Futurists often speak about how nanotechnology will alter semiconductors and other technologies, but the first generation of nanotechnology applications revolve around some pretty prosaic stuff: lighter car door panels for better gas mileage, stain-free pants, better plastics. Nanotechnology involves building products or enhancing existing products with designer molecules that measure 100 nanometers or less. (A nanometer is a billionth of a meter.) The applications also help explain why nanotech entrepreneurs haven't become overnight billionaires: Textile and plastics manufacturers can't raise their prices easily.

Halloysite through microscope
Credit: NaturalNano
Researchers use transmission electron
microscopes to view the Halloysite
nanotubes from Atlas mines in Utah.

Halloysite itself isn't exactly new. For centuries, artisans have used Halloysite clay to make porcelain and china. Armed with high-powered microscopes in the 1950's, scientists saw that Halloysite particles were tube shaped. Applications to take advantage of the particles' structure finally emerged in the '90s.

No one really fully understands why Halloysite forms into tubes, he said. One theory is that it's a result of shearing; other researchers believe interaction with water causes Halloysite sheets to roll into tubes.

The fact that the tubes can be dug from the ground, however, means that they are somewhat cheap, and far less expensive than similar, manmade objects like carbon nanotubes.

Some carbon nanotubes cost $250 a gram and are made in furnaces in labs.
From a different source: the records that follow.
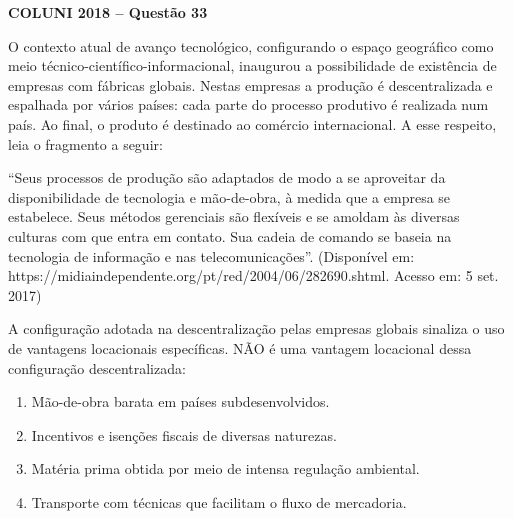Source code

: \textbf{COLUNI 2018 -- Questão 33}\par\medskip O contexto atual de avanço tecnológico, configurando o espaço geográfico como meio técnico-científico-informacional, inaugurou a possibilidade de existência de empresas com fábricas globais. Nestas empresas a produção é descentralizada e espalhada por vários países: cada parte do processo produtivo é realizada num país. Ao final, o produto é destinado ao comércio internacional. A esse respeito, leia o fragmento a seguir:

\par

“Seus processos de produção são adaptados de modo a se aproveitar da disponibilidade de tecnologia e mão-de-obra, à medida que a empresa se estabelece. Seus métodos gerenciais são flexíveis e se amoldam às diversas culturas com que entra em contato. Sua cadeia de comando se baseia na tecnologia de informação e nas telecomunicações”. (Disponível em: https://midiaindependente.org/pt/red/2004/06/282690.shtml. Acesso em: 5 set. 2017)

\par

A configuração adotada na descentralização pelas empresas globais sinaliza o uso de vantagens locacionais específicas. NÃO é uma vantagem locacional dessa configuração descentralizada:\begin{enumerate}
\item Mão-de-obra barata em países subdesenvolvidos.
\item Incentivos e isenções fiscais de diversas naturezas.
\item Matéria prima obtida por meio de intensa regulação ambiental.
\item Transporte com técnicas que facilitam o fluxo de mercadoria.\end{enumerate}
By contrast, Halloysite comes out of mines. NaturalNano gets its raw material from the Atlas Dragon Mine in Utah.

"We buy by the ton," Wagner said. "I don't think you can beat us on price. Nature spent billions of years on R&D."

Halloysite tubes are generally about 40 to 200 nanometers in diameter and about a micron long. A micron is a millionth of a meter, so the tubes resemble hollow spaghetti.

NaturalNano has patents pending for its method of extracting the tubes from raw clay (which can contain other materials) and then processing them for industrial applications.

Wagner would not state when products containing the company's tubes would debut or who NaturalNano's customers are. Nonetheless, he said the tubes would be likely to first appear in plastics and particles. Fungicides and agricultural applications would be likely to follow later. And in the more distant future, the tubes might be used for human drug delivery.

NaturalNano expects that prices for finished Halloysite nanotubes will run from $3.50 per pound to $20 per pound, depending on function and complexity. The company says it is laying the groundwork for an IPO.

"Our goal is to be a public company by the end of the year," Wagner said.